I have to note that I somehow managed to write Cyrillic letters into a report file. Interestingly, when I do:

wcout << L"\u041f\u0421" << endl;

It prints out Cyrillic letters (ПС) correctly. Also, no problem with creating the report .txt file with a Cyrillic name from code:

wofstream report_file(L"Отчет.txt"); // fine!

Am I doing something wrong? I'm using Windows 10, MVS 2022 with C++17 Standard. If this is helpful.

Solution

Per nlohmann::json's documentation:

https://github.com/nlohmann/json#character-encoding

Character encoding

The library supports Unicode input as follows:

Only UTF-8 encoded input is supported which is the default encoding for JSON according to RFC 8259.

std::u16string and std::u32string can be parsed, assuming UTF-16 and UTF-32 encoding, respectively. These encodings are not supported when reading from files or other input containers.

Other encodings such as Latin-1 or ISO 8859-1 are not supported and will yield parse or serialization errors.

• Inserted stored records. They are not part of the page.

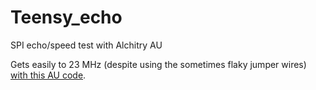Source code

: # Teensy_echo

SPI echo/speed test with Alchitry AU

Gets easily to 23 MHz (despite using the sometimes flaky jumper wires) [with this AU code](https://github.com/dheijl/AlchitryAuTests/tree/main/echo_spi).

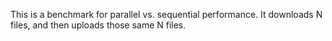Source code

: This is a benchmark for parallel vs. sequential performance. It downloads N files, and then uploads those same N files.



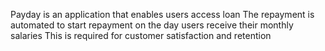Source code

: Payday is an application that enables users access loan 
The repayment is automated to start repayment on the day users receive their monthly salaries
This is required for customer satisfaction and retention
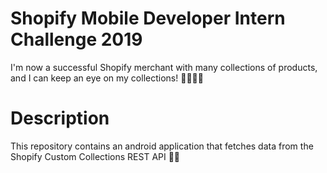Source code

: # Shopify Mobile Developer Intern Challenge 2019

I'm now a successful Shopify merchant with many collections of products, and I can keep an eye on my collections! 🕺🏾🕺🏾

# Description

This repository contains an android application that fetches data from the Shopify Custom Collections REST API 😬😬
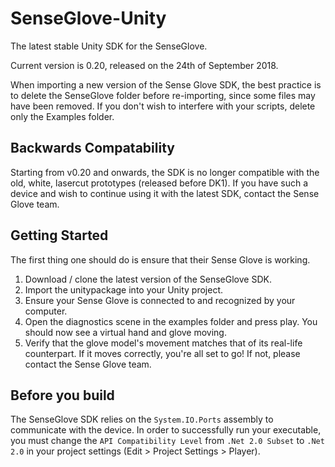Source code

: # SenseGlove-Unity
The latest stable Unity SDK for the SenseGlove.

Current version is 0.20, released on the 24th of September 2018.

When importing a new version of the Sense Glove SDK, the best practice is to delete the SenseGlove folder before re-importing, since some files may have been removed. If you don't wish to interfere with your scripts, delete only the Examples folder.


## Backwards Compatability
Starting from v0.20 and onwards, the SDK is no longer compatible with the old, white, lasercut prototypes (released before DK1). If you have such a device and wish to continue using it with the latest SDK, contact the Sense Glove team.

## Getting Started
The first thing one should do is ensure that their Sense Glove is working.

1.	Download / clone the latest version of the SenseGlove SDK.
2.	Import the unitypackage into your Unity project.
3.	Ensure your Sense Glove is connected to and recognized by your computer.
4.	Open the diagnostics scene in the examples folder and press play. You should now see a virtual hand and glove moving.
5.  Verify that the glove model's movement matches that of its real-life counterpart. If it moves correctly, you're all set to go! If not, please contact the Sense Glove team.

## Before you build

The SenseGlove SDK relies on the `System.IO.Ports` assembly to communicate with the device. In order to successfully run your executable, you must change the `API Compatibility Level` from `.Net 2.0 Subset` to `.Net 2.0` in your project settings (Edit > Project Settings > Player).
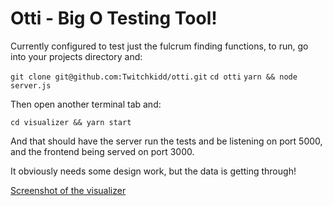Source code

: # Otti - Big O Testing Tool!

Currently configured to test just the fulcrum finding functions, to run, go into your projects directory and:

`git clone git@github.com:Twitchkidd/otti.git`
`cd otti`
`yarn && node server.js`

Then open another terminal tab and:

`cd visualizer && yarn start`

And that should have the server run the tests and be listening on port 5000, and the frontend being served on port 3000.

It obviously needs some design work, but the data is getting through!

[Screenshot of the visualizer]()
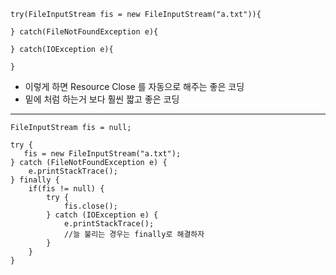     try(FileInputStream fis = new FileInputStream("a.txt")){

    } catch(FileNotFoundException e){
        
    } catch(IOException e){
            
    }

- 이렇게 하면 Resource Close 를 자동으로 해주는 좋은 코딩
- 밑에 처럼 하는거 보다 훨씬 짧고 좋은 코딩

----------
    FileInputStream fis = null;

    try {
       fis = new FileInputStream("a.txt");
    } catch (FileNotFoundException e) {
        e.printStackTrace();
    } finally {
        if(fis != null) {
            try {
                fis.close();
            } catch (IOException e) {
                e.printStackTrace();
                //늘 불리는 경우는 finally로 해결하자
            }
        }
    }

Unicode noncharacters will not be replaced by the library.

Invalid surrogates (e.g., incomplete pairs such as \uDEAD) will yield parse errors.

The strings stored in the library are UTF-8 encoded. When using the default string type (std::string), note that its length/size functions return the number of stored bytes rather than the number of characters or glyphs.

When you store strings with different encodings in the library, calling dump() may throw an exception unless json::error_handler_t::replace or json::error_handler_t::ignore are used as error handlers.

To store wide strings (e.g., std::wstring), you need to convert them to a UTF-8 encoded std::string before, see an example.

So, in your case, your report_file_name string is a UTF-8 encoded std::string, which you will need to decode into a std::wstring (UTF-16 on Windows, UTF-32 on other platforms) before you can use it with std::wofstream, eg:

std::wstring utf8_to_wstr(const std::string &uf8)
{
    // there are many questions on StackOverflow about how to do this conversion.
    // You can use the Win32 MultiByteToWideChar() API, or std::wstring_convert
    // with std::std::codecvt_utf8/_utf16, or a 3rd party Unicode library such as
    // ICU or iconv...
}

...

wstring report_file_name = utf8_to_wstr(data["report_file_name"]);